Thank you for your help and your insight. This helps me very much and 
solves my dilemma. Now I have to figure out the mathematical implications 
to the problem I am working on. Also thank you for the nice animation. 

Best wishes,

Cristina

>>> <m.r at inbox.ru> 07/28/08 1:52 AM >>>
On Jul 27, 1:43 am, "Cristina Ballantine" <cball... at holycross.edu>
wrote:
> Hi,
>
> With the code below, plot1 gives a line from -a to 0 (in the complex
> plane). plot2 should give the the symmetric of plot1 with respect to the
> unit circle, i.e., a line from -1/Conjugate[a] to infinity (same slope =
as
> line from -a to 0). I cannot get plot2 to give the correct line. Any =
help
> is very much appreciated.
>
> Cristina
>
> ---------------------------------
>
> r := 1/3
> alpha := Pi/3
> a := r*Exp[I*alpha]
> n := 3
>
> B[z_] := z^n*((Conjugate[a]/a)*(a^2 - z^2)/(1 - (Conjugate[a])^2*z^2))^=
n
>
> b := 1/(r*Sqrt[2])*Sqrt[3 - r^4 - Sqrt[(3 - r^4)^2 - 4*r^4]]*
>   Exp[I*alpha]
>
> s := -Abs[B[b]]
>
> z1[t_] := -(t/27) - ((1 + I Sqrt[3]) (27 - 27 (-1)^(1/3) - t^2))/(
>   27 2^(2/3) (19602 t - 19602 (-1)^(1/3) t + 2 t^3 + Sqrt[
>      4 (27 - 27 (-1)^(1/3) - t^2)^3 + (19602 t - 19602 (-1)^(1/3) t +
>         2 t^3)^2])^(
>    1/3)) + ((1 - I Sqrt[3]) (19602 t - 19602 (-1)^(1/3) t + 2 t^3 +
>      Sqrt[4 (27 - 27 (-1)^(1/3) - t^2)^3 + (19602 t -
>         19602 (-1)^(1/3) t + 2 t^3)^2])^(1/3))/(54 2^(1/3))
>
> plot1:=ParametricPlot[{Re[z1[t]], Im[z1[t]]}, {t, s, 0},
>  PlotStyle -> {Orange, Thick}, PlotPoints -> 100, MaxRecursion -> 5,
>  PlotRange -> 1, WorkingPrecision -> 100]
>
> plot2 :=
>  ParametricPlot[{Re[1/Conjugate[z1[t]]], Im[1/Conjugate[z1[t]]]}, {t,
>    s, 0}, PlotStyle -> {Orange, Thick}, PlotPoints -> 2000,
>   MaxRecursion -> 15, PlotRange -> All, WorkingPrecision -> 100]

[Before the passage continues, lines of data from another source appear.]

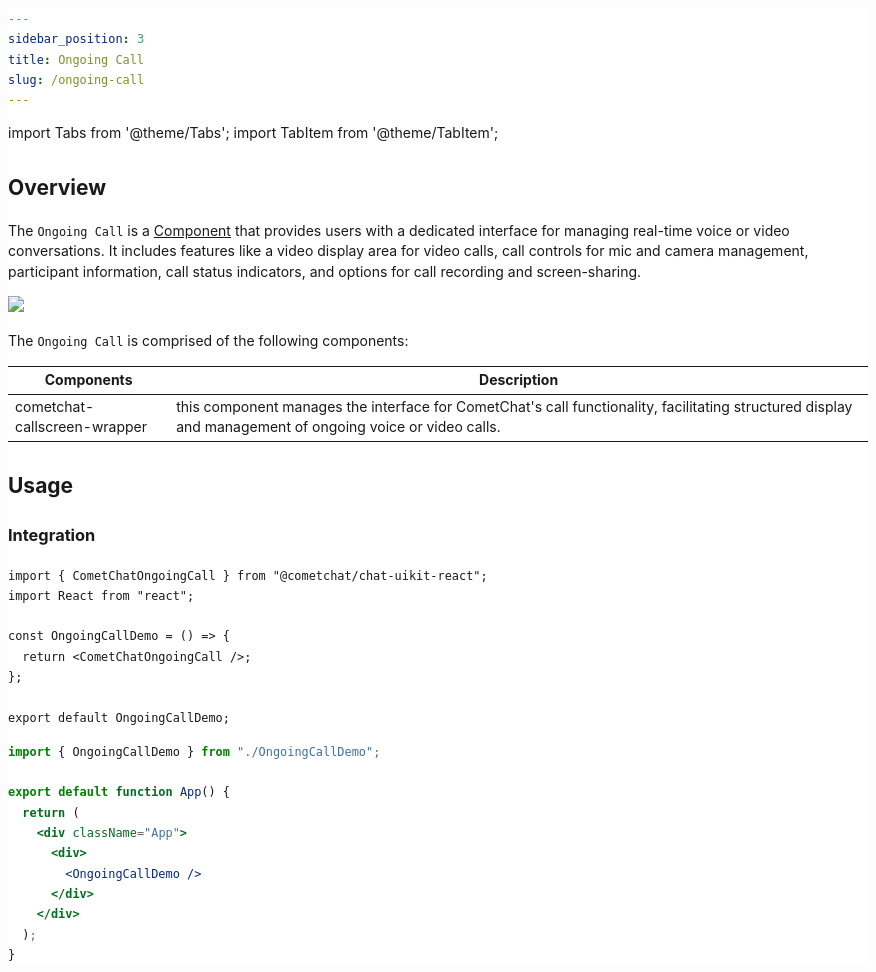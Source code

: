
 ```yaml
---
sidebar_position: 3
title: Ongoing Call
slug: /ongoing-call
---
```


import Tabs from '@theme/Tabs';
import TabItem from '@theme/TabItem';

## Overview

The `Ongoing Call` is a [Component](./components-overview#components) that provides users with a dedicated interface for managing real-time voice or video conversations. It includes features like a video display area for video calls, call controls for mic and camera management, participant information, call status indicators, and options for call recording and screen-sharing.

![](../../assets/ongoing_calls_overview_web_screens.png)

The `Ongoing Call` is comprised of the following components:

| Components                   | Description                                                                                                                                              |
| ---------------------------- | -------------------------------------------------------------------------------------------------------------------------------------------------------- |
| cometchat-callscreen-wrapper | this component manages the interface for CometChat's call functionality, facilitating structured display and management of ongoing voice or video calls. |

## Usage

### Integration

<Tabs>
<TabItem value="OngoingCallDemo" label="OngoingCallDemo.tsx">

```tsx
import { CometChatOngoingCall } from "@cometchat/chat-uikit-react";
import React from "react";

const OngoingCallDemo = () => {
  return <CometChatOngoingCall />;
};

export default OngoingCallDemo;
```

</TabItem>

<TabItem value="ts" label="App.tsx">

```jsx
import { OngoingCallDemo } from "./OngoingCallDemo";

export default function App() {
  return (
    <div className="App">
      <div>
        <OngoingCallDemo />
      </div>
    </div>
  );
}
```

There isn't a straight line going through the origin, what you're
seeing in the first plot is several points very close to z1[s] and an
outlier at {0, 0}. This is similar to Sqrt[-1 - I t^2] for real t near
0: both limits are equal to -I but the value at t=0 is +I. So
basically z1[t] has a removable singularity at 0.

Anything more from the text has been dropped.